Looks like California!

The last few week's fiddling with the signal controllers finally worked out, and the signal controller's now safely hidden under the upper deck with all its wiring neatly arranged. I did some final touches on the signals (including adding power to light them up, and then decided to touch up some of the Glenwood scenery.

I knew I was getting the scenery right. The scene started reminding me driving on lonely roads in the foothills with old, gnarled trees following the property lines - a common scene whether you look in Marin County, in the Sierra foothills, or in the Salinas Valley. In one place, I tried to hide the disappearing road by having it disappear underneath some live oaks, and I thought about roads near New Almaden where the road climbs up a short spur in the hills and dives into the tree cover.

This scene at the far end of the Glenwood siding is modeled on the track south of Glenwood proper. You're in one of the canyons of the Santa Cruz mountains, but Bean Creek is pretty small and the canyon's wide enough for the sun to reach the bottom. Oaks, sycamores, and other deciduous trees take over from the redwoods at the higher altitudes. The State Highway (later to be called the Glenwood Highway when Highway 17 is rerouted along the top of the ridge) still runs along the tracks, and just past this point, the railroad will jump across Bean Creek and into the Clems tunnel over to Mountain Charlie creek and eventually down to Felton. It's summer, and it's pretty hot - hope the photographer found a shady place to wait for the train to come by.

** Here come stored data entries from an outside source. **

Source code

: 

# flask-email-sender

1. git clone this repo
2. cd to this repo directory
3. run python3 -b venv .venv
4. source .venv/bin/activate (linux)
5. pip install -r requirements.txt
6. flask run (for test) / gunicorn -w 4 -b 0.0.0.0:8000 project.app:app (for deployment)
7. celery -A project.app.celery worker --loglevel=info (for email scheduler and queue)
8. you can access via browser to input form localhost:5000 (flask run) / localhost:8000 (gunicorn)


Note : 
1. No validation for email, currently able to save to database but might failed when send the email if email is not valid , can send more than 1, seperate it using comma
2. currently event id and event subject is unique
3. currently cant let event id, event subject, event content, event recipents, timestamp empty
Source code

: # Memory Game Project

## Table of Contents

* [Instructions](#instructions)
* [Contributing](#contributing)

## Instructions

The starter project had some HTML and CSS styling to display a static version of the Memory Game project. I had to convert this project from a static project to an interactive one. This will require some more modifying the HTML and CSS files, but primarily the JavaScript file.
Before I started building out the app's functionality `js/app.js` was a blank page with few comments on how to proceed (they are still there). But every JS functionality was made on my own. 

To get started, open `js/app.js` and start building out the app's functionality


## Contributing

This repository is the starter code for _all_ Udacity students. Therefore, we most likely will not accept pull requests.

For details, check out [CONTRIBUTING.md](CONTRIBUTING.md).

Scenery-wise, I finally pulled out the static grass (Scenic Express's new golden grass) and my home-made static grass applicator (made from a electric fly swatter), and tried applying static grass. It turned out wonderful - the 6mm fibers are tall enough to look like a typical grassy hillside, and the color's a great match. The grass looks better from the side - strong yellow, with a grassy profile. If you look at it from the top, the ground color shows through and the grasses look a bit bare. Luckily, the grassy areas in the photo were already covered with yellow ground foam (AMSI's -- Woodland Scenics's grass color just looks wrong). On the lower level where I tried some more static grass, the brown ground color showed through and the grass looked a bit bare.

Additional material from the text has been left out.